Saved entries:
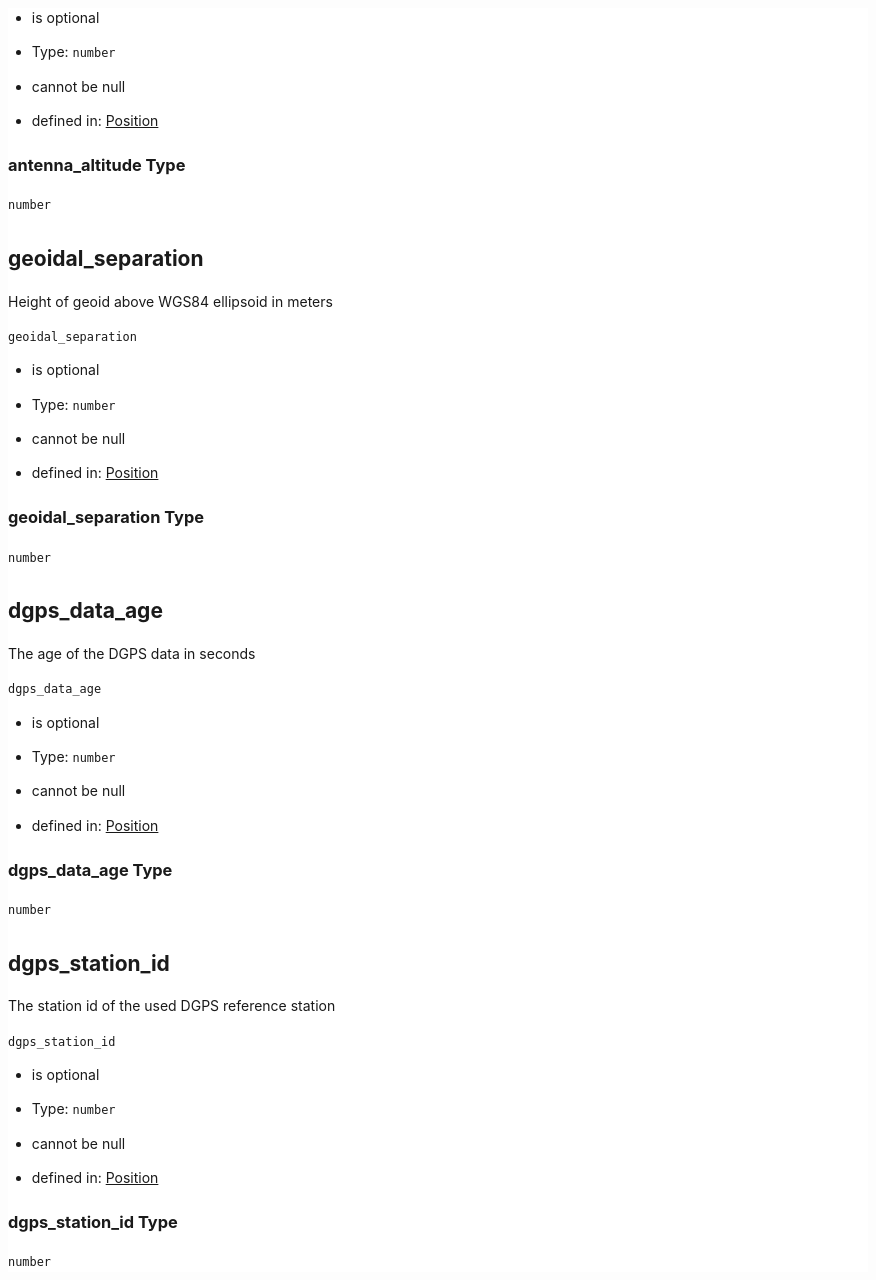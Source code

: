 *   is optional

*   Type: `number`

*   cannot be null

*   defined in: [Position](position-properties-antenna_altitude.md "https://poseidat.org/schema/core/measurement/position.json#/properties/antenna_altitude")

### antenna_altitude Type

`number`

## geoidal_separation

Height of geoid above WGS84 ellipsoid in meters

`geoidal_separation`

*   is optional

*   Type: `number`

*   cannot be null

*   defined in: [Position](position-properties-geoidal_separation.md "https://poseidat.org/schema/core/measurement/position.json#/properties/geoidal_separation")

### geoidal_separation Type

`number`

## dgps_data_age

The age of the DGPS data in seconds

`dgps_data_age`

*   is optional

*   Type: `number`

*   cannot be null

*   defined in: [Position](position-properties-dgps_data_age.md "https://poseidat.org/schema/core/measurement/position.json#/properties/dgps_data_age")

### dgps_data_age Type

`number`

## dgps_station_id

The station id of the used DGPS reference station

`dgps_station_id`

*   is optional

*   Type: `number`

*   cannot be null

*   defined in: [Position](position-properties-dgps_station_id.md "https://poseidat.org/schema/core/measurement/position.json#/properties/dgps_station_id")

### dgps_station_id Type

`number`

## Problem statement
Set down only the lines from the line with "defined in: [Position](position-properties-dgps_station_id.md" through the last line of the data above, keeping both the first and the last.

## Solution
*   defined in: [Position](position-properties-dgps_station_id.md "https://poseidat.org/schema/core/measurement/position.json#/properties/dgps_station_id")

### dgps_station_id Type

`number`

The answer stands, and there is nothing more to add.